3 Actually correct entry

Based on the STUArray solution from Shootout/Spectral, converted to IOUArray for use of forkIO. (Only needs a forkAndWaitST implementation...)

Note that the benchmark requires synchronization between each iteration. This solution slices the output array into n parts and spawns one child per slice, waiting for every child to complete before continuing. (In theory, it's inefficient to repeatedly fork and synchronize like this, but it doesn't seem to cost that much.)
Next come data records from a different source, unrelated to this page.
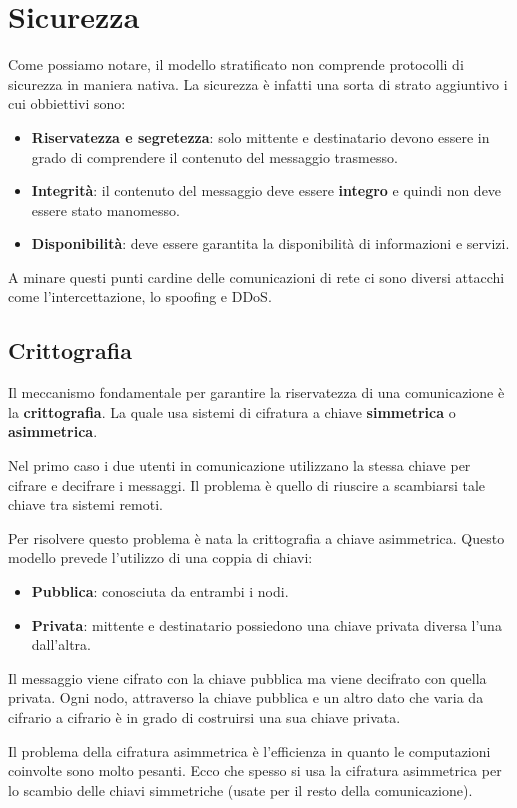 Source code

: \chapter{Sicurezza}
Come possiamo notare, il modello stratificato non comprende protocolli
di sicurezza in maniera nativa. La sicurezza è infatti una sorta di 
strato aggiuntivo i cui obbiettivi sono:
\begin{itemize}
	\item \textbf{Riservatezza e segretezza}: solo mittente e 
		destinatario devono essere in grado di comprendere il contenuto
		del messaggio trasmesso.
	\item \textbf{Integrità}: il contenuto del messaggio deve essere
		\textbf{integro} e quindi non deve essere stato manomesso.
	\item \textbf{Disponibilità}: deve essere garantita la 
		disponibilità di informazioni e servizi.
\end{itemize}
A minare questi punti cardine delle comunicazioni di rete ci sono 
diversi attacchi come l'intercettazione, lo spoofing e DDoS.

\section{Crittografia}
Il meccanismo fondamentale per garantire la riservatezza di una
comunicazione è la \textbf{crittografia}. La quale usa sistemi di
cifratura a chiave \textbf{simmetrica} o \textbf{asimmetrica}.

Nel primo caso i due utenti in comunicazione utilizzano la stessa 
chiave per cifrare e decifrare i messaggi. Il problema è quello di 
riuscire a scambiarsi tale chiave tra sistemi remoti.

Per risolvere questo problema è nata la crittografia a chiave 
asimmetrica. Questo modello prevede l'utilizzo di una coppia di chiavi:
\begin{itemize}
	\item \textbf{Pubblica}: conosciuta da entrambi i nodi.
	\item \textbf{Privata}: mittente e destinatario possiedono una
		chiave privata diversa l'una dall'altra.
\end{itemize}
Il messaggio viene cifrato con la chiave pubblica ma viene decifrato
con quella privata. Ogni nodo, attraverso la chiave pubblica e un 
altro dato che varia da cifrario a cifrario è in grado di costruirsi
una sua chiave privata.

Il problema della cifratura asimmetrica è l'efficienza in quanto le 
computazioni coinvolte sono molto pesanti. Ecco che spesso si usa la
cifratura asimmetrica per lo scambio delle chiavi simmetriche (usate
per il resto della comunicazione).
{-# OPTIONS_GHC -fglasgow-exts #-}
 
--
-- The Computer Language Benchmarks Game
-- http://shootout.alioth.debian.org/
--
-- Contributed by Simon Brenner
--
-- Compile with:
--
-- C-options:
--    -fvia-c -optc-O3 -optc-march=native -optc-mfpmath=sse -optc-msse2
--    -optc-ffast-math
-- GHC options:
--    -O2 -fexcess-precision -threaded
 
import Control.Concurrent
import Control.Concurrent.MVar
import Control.Exception
 
import Control.Monad.ST
import Control.Monad
 
import Data.Array.IO
import Data.Array.ST
import Data.Ix
import Data.Bits
 
import System.Environment
import Text.Printf
 
-- Various magic used for the unboxed version of the 'a' function
import GHC.Base
import GHC.Float
 
main = do
    n <- fmap (read . head) getArgs
    -- Use this variant for STUArray rather than IOUArray
    --print (spectralNorm n)
    printf "%.9f" =<< spectralNormM forkAndWaitIO allocDoubleIO n
 
-- STUArray version not parallelised, so we're IO-only for now...
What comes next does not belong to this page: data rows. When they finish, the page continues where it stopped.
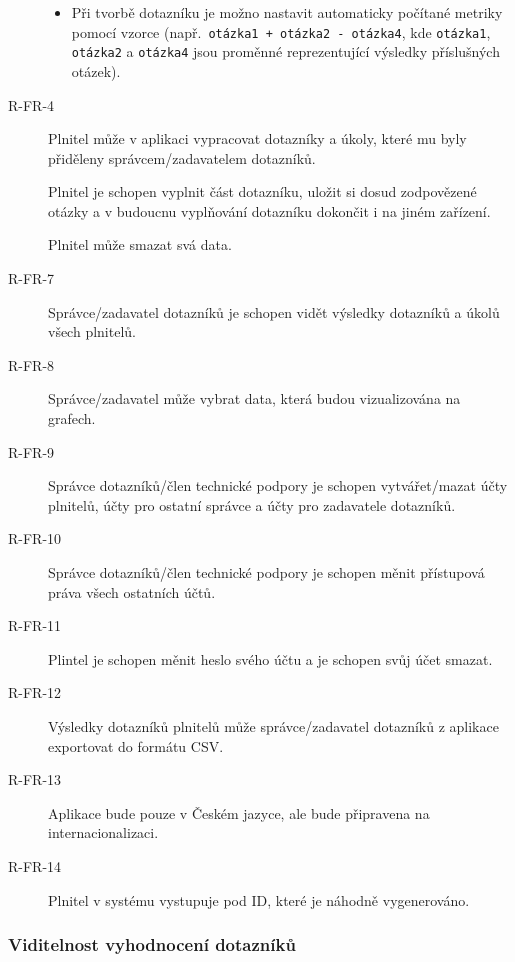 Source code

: \begin{description}
    \begin{itemize}
        \item
        Při tvorbě dotazníku je možno nastavit automaticky počítané metriky pomocí vzorce (např.\ \texttt{otázka1\ +\ otázka2\ -\ otázka4}, kde \texttt{otázka1}, \texttt{otázka2} a \texttt{otázka4} jsou proměnné reprezentující výsledky příslušných otázek).
    \end{itemize}
    \item[R-FR-4]
    Plnitel může v aplikaci vypracovat dotazníky a úkoly, které mu byly přiděleny správcem/zadavatelem dotazníků.
    \item[\namedlabel{itm:r-fr-5}{R-FR-5}]
    Plnitel je schopen vyplnit část dotazníku, uložit si dosud zodpovězené otázky a v budoucnu vyplňování dotazníku dokončit i na jiném zařízení.
    \item[\namedlabel{itm:r-fr-6}{R-FR-6}]
    Plnitel může smazat svá data.
    \item[R-FR-7]
    Správce/zadavatel dotazníků je schopen vidět výsledky dotazníků a úkolů všech plnitelů.
    \item[R-FR-8]
    Správce/zadavatel může vybrat data, která budou vizualizována na grafech.
    \item[R-FR-9]
    Správce dotazníků/člen technické podpory je schopen vytvářet/mazat účty plnitelů, účty pro ostatní správce a účty pro zadavatele dotazníků.
    \item[R-FR-10]
    Správce dotazníků/člen technické podpory je schopen měnit přístupová práva všech ostatních účtů.
    \item[R-FR-11]
    Plintel je schopen měnit heslo svého účtu a je schopen svůj účet smazat.
    \item[R-FR-12]
    Výsledky dotazníků plnitelů může správce/zadavatel dotazníků z aplikace exportovat do formátu CSV\@.
    \item[R-FR-13]
    Aplikace bude pouze v Českém jazyce, ale bude připravena na internacionalizaci.
    \item[R-FR-14]
    Plnitel v systému vystupuje pod ID, které je náhodně vygenerováno.
\end{description}

\subsubsection{Viditelnost vyhodnocení dotazníků}\label{subsubsec:viditelnost-vyhodnoceni-dotazniku}

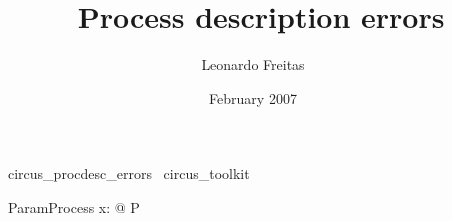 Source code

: \documentclass{article}
\begin{document}
\title{\Circus\ Process description errors}
\author{Leonardo Freitas}
\date{February 2007}

\maketitle

\begin{zsection}
  \SECTION\ circus\_procdesc\_errors \parents\ circus\_toolkit
\end{zsection}

\begin{circus}
    \circprocess\ ParamProcess \circdef x: \nat @ P
\end{circus}
\end{document}
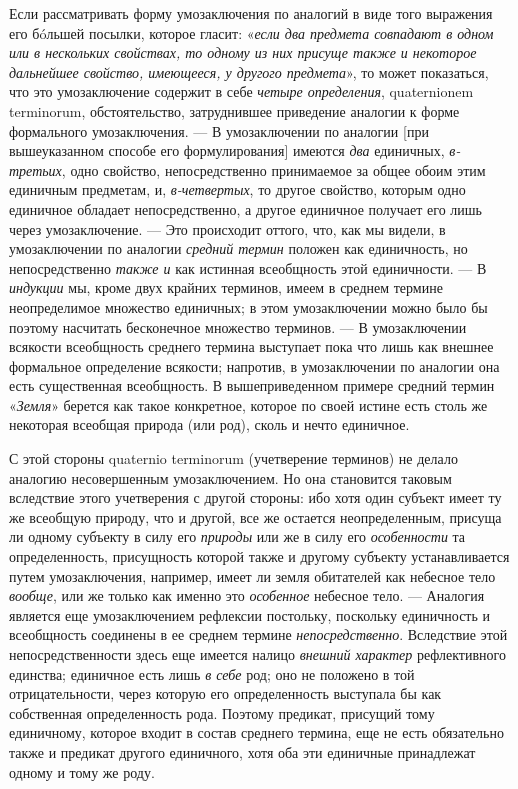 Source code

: \documentclass[twoside]{article}
\begin{document}
{{{{{{Если рассматривать форму умозаключения по аналогий в виде того
выражения его бóльшей посылки, которое гласит:
«{\em если два предмета совпадают в
одном или в нескольких свойствах, то одному из них присуще также и
некоторое дальнейшее свойство, имеющееся, у другого предмета}»,
то может показаться, что это умозаключение содержит в себе
{\em четыре определения}, quaternionem
terminorum, обстоятельство, затруднившее приведение аналогии
к форме формального умозаключения. — В умозаключении по
аналогии [при вышеуказанном способе его формулирования] имеются
{\em два} единичных,
{\em в-третьих}, одно
свойство, непосредственно принимаемое за общее обоим этим единичным
предметам, и, {\em в-четвертых},
то другое свойство, которым одно единичное обладает
непосредственно, а другое единичное получает его лишь через умозаключение.
— Это происходит оттого, что, как мы видели, в умозаключении
по аналогии {\em средний термин}
положен как единичность, но непосредственно
{\em также и} как
истинная всеобщность этой единичности. — В
{\em индукции} мы, кроме
двух крайних терминов, имеем в среднем термине неопределимое множество
единичных; в этом умозаключении можно было бы поэтому насчитать бесконечное
множество терминов. — В умозаключении всякости всеобщность
среднего термина выступает пока что лишь как внешнее формальное определение
всякости; напротив, в умозаключении по аналогии она есть существенная
всеобщность. В вышеприведенном примере средний термин
«{\em Земля}» берется как
такое конкретное, которое по своей истине есть столь же некоторая всеобщая
природа (или род), сколь и нечто единичное.

С этой стороны quaternio terminorum
(учетверение терминов) не делало аналогию несовершенным
умозаключением. Но она становится таковым вследствие этого учетверения с
другой стороны: ибо хотя один субъект имеет ту же всеобщую природу, что и
другой, все же остается неопределенным, присуща ли одному субъекту в силу
его {\em природы} или же
в силу его {\em особенности}
та определенность, присущность которой также и другому
субъекту устанавливается путем умозаключения, например, имеет ли земля
обитателей как небесное тело
{\em вообще}, или же
только как именно это {\em особенное}
небесное тело. — Аналогия является еще
умозаключением рефлексии постольку, поскольку единичность и всеобщность
соединены в ее среднем термине
{\em непосредственно}.
Вследствие этой непосредственности здесь еще имеется налицо
{\em внешний характер}
рефлективного единства; единичное есть лишь
{\em в себе} род; оно не
положено в той отрицательности, через которую его определенность выступала
бы как собственная определенность рода. Поэтому предикат, присущий тому
единичному, которое входит в состав среднего термина, еще не есть
обязательно также и предикат другого единичного, хотя оба эти единичные
принадлежат одному и тому же роду.

}}}}}}
\end{document}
--spectralNorm :: Int -> Double
--spectralNorm n = runST (spectralNormM forkAndWaitST allocDouble n)
 
--------------------------------------------------------------------------
-- Benchmark code
 
caps = 4
 
spectralNormM :: (forall x. (x -> m ()) -> [x] -> m ()) -> Allocator m Int Double -> Int -> m Double
spectralNormM forkAndWait allocator n = case allocator of
  (Allocator alloc) -> do
    let ubound = n-1
    u <- alloc (0,ubound)
    v <- alloc (0,ubound)
    tmp <- alloc (0,ubound)
 
    fill u 1.0
 
    replicateM_ 10 $ do
        multiplyAtAv forkAndWait 0 ubound u tmp v
        multiplyAtAv forkAndWait 0 ubound v tmp u
 
    vBv <- u .| v
    vv <- v .| v
 
    return $ sqrt (vBv / vv)
 
forkChild child = do
    m <- newEmptyMVar
    forkIO $ (child `finally` putMVar m ())
    return m
 
waitForChildren = mapM_ takeMVar
 
forkAndWaitIO f xs = waitForChildren =<< mapM (forkChild . f) xs
-- For a serialized version that doesn't fork (but works in any monad)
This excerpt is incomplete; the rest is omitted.